Fare il poliziotto era sempre stato il suo riscatto, il suo tentativo di ricomporre l’infranto. Aveva sempre indagato sulle morti delle persone come fossero il male primordiale dell’universo, irrisolto e incomprensibile, il nodo che da tempo immemorabile ha stretto e preso tutto e che nessuno ha mai osato recidere.

Il peggior nemico non merita la morte, gli aveva detto una volta Mazzotta, e senza il riconoscimento della morte non ci sarebbero i peggiori delitti.

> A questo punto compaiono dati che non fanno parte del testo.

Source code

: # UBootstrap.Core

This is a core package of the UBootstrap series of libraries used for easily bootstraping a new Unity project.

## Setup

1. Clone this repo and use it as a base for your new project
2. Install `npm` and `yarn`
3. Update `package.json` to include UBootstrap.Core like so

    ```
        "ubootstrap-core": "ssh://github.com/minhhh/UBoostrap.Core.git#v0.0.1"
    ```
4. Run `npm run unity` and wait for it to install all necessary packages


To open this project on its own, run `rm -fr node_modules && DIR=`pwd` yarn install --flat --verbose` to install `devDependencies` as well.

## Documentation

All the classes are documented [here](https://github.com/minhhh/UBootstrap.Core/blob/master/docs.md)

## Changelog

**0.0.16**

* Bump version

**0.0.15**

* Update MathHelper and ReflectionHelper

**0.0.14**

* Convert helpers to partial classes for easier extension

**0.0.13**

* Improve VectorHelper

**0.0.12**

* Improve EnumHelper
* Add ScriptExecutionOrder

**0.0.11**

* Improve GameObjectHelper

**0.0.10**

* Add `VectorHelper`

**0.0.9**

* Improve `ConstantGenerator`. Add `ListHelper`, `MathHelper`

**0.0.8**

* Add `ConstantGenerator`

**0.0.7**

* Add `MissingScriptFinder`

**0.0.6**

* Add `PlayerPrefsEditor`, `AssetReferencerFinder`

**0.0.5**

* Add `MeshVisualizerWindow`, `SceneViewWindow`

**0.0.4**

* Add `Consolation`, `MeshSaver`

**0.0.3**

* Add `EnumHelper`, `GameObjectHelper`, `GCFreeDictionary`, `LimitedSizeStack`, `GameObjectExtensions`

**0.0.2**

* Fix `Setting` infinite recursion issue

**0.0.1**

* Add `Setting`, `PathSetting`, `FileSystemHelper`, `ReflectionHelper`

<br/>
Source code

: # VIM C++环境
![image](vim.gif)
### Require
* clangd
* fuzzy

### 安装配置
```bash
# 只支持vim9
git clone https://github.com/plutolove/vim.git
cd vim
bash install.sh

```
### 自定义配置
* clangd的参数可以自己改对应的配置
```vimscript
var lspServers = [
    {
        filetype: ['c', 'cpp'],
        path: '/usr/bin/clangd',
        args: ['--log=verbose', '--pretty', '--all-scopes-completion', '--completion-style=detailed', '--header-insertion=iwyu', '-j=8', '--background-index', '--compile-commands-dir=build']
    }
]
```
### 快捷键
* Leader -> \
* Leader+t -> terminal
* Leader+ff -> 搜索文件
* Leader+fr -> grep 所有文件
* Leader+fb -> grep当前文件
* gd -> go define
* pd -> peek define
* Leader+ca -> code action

Ci pensava sempre a quella cosa che gli aveva detto Mazzotta, ma non l’aveva mai capita. Nonostante i suoi studi di filosofia, e il commissario che aveva soltanto la terza media. Nessuno dovrebbe mai morire. Gli aveva detto un’altra volta sempre Mazzotta, e questa frase era più facile da capire.

E infatti l’aveva capita, ma non gli piaceva.

In quello stesso momento entrò in ufficio il commissario, scusandosi del suo ritardo.

«Maledetto il traffico di questo paese», disse.